Journal of Policy Analysis and Management, forthcoming

Abstract:
In February 2005, Illinois became the first U.S. state to grant home-based child care providers (HBCPs) the right to form a labor union in order to bargain collectively with the state government. This policy inspired similar efforts across the country and represents a potentially important direction for child care policy. To date, the implications of labor unions for the cost, type, and availability of subsidized child care have not been evaluated empirically. In this study, we examine the impact of granting Illinois HBCPs the right to form a labor union on (a) the type of child care (licensed vs. license-exempt/home-based vs. center-based) used by subsidy-receiving Illinois infants and toddlers; (b) the per-child cost of subsidized child care for infants and toddlers; and (c) the percentage of Illinois infants and toddlers who use child care subsidies.

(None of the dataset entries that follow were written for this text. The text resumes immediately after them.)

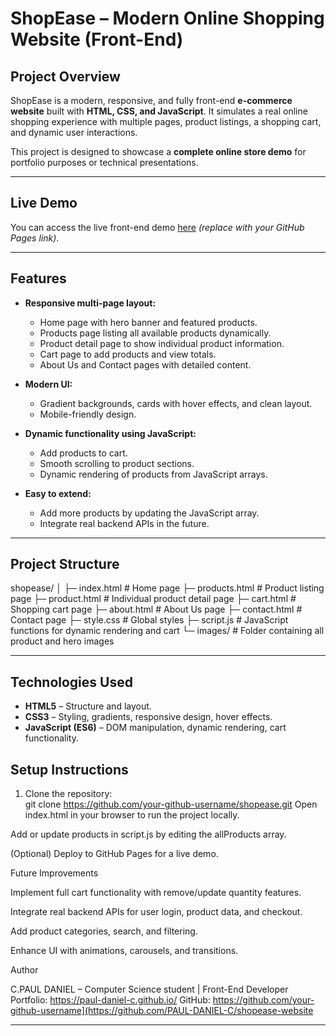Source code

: # ShopEase – Modern Online Shopping Website (Front-End)

## Project Overview
ShopEase is a modern, responsive, and fully front-end **e-commerce website** built with **HTML, CSS, and JavaScript**. It simulates a real online shopping experience with multiple pages, product listings, a shopping cart, and dynamic user interactions.

This project is designed to showcase a **complete online store demo** for portfolio purposes or technical presentations.  

---

## Live Demo
You can access the live front-end demo [here](https://your-github-username.github.io/shopease/) *(replace with your GitHub Pages link)*.

---

## Features
- **Responsive multi-page layout:**  
  - Home page with hero banner and featured products.  
  - Products page listing all available products dynamically.  
  - Product detail page to show individual product information.  
  - Cart page to add products and view totals.  
  - About Us and Contact pages with detailed content.  

- **Modern UI:**  
  - Gradient backgrounds, cards with hover effects, and clean layout.  
  - Mobile-friendly design.  

- **Dynamic functionality using JavaScript:**  
  - Add products to cart.  
  - Smooth scrolling to product sections.  
  - Dynamic rendering of products from JavaScript arrays.  

- **Easy to extend:**  
  - Add more products by updating the JavaScript array.  
  - Integrate real backend APIs in the future.  

---

## Project Structure
shopease/
│
├─ index.html # Home page
├─ products.html # Product listing page
├─ product.html # Individual product detail page
├─ cart.html # Shopping cart page
├─ about.html # About Us page
├─ contact.html # Contact page
├─ style.css # Global styles
├─ script.js # JavaScript functions for dynamic rendering and cart
└─ images/ # Folder containing all product and hero images

---

## Technologies Used
- **HTML5** – Structure and layout.  
- **CSS3** – Styling, gradients, responsive design, hover effects.  
- **JavaScript (ES6)** – DOM manipulation, dynamic rendering, cart functionality.  

## Setup Instructions
1. Clone the repository:  
git clone https://github.com/your-github-username/shopease.git
Open index.html in your browser to run the project locally.

Add or update products in script.js by editing the allProducts array.

(Optional) Deploy to GitHub Pages for a live demo.

Future Improvements

Implement full cart functionality with remove/update quantity features.

Integrate real backend APIs for user login, product data, and checkout.

Add product categories, search, and filtering.

Enhance UI with animations, carousels, and transitions.

Author

C.PAUL DANIEL – Computer Science student | Front-End Developer
Portfolio: https://paul-daniel-c.github.io/
GitHub: https://github.com/your-github-username](https://github.com/PAUL-DANIEL-C/shopease-website


---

To conduct these analyses, we combine data from the Current Population Survey with Child Care and Development Fund administrative records on U.S. infants and toddlers whose families received child care subsidies during the period from 2002 to 2008. We use both a traditional difference-in-differences as well as a comparative case study with a "synthetic" control group approach. The synthetic control group approach improves on traditional comparative case studies by providing a transparent, empirical approach for constructing the counterfactual, documenting comparison units' contribution to the synthetically created control group and detailing the degree to which the synthetic control group is, or is not, similar to the treated unit on preintervention measures of the outcome as well as on other selected characteristics. We find that subsidy-receiving Illinois infants and toddlers spent an average of between 6.4 and 7 percentage points more hours in licensed care settings, as compared to license-exempt settings, in the three years following child care unionization. We also find that between 0.7 and 1.1 percentage points fewer Illinois infants and toddlers used child care subsidies following unionization.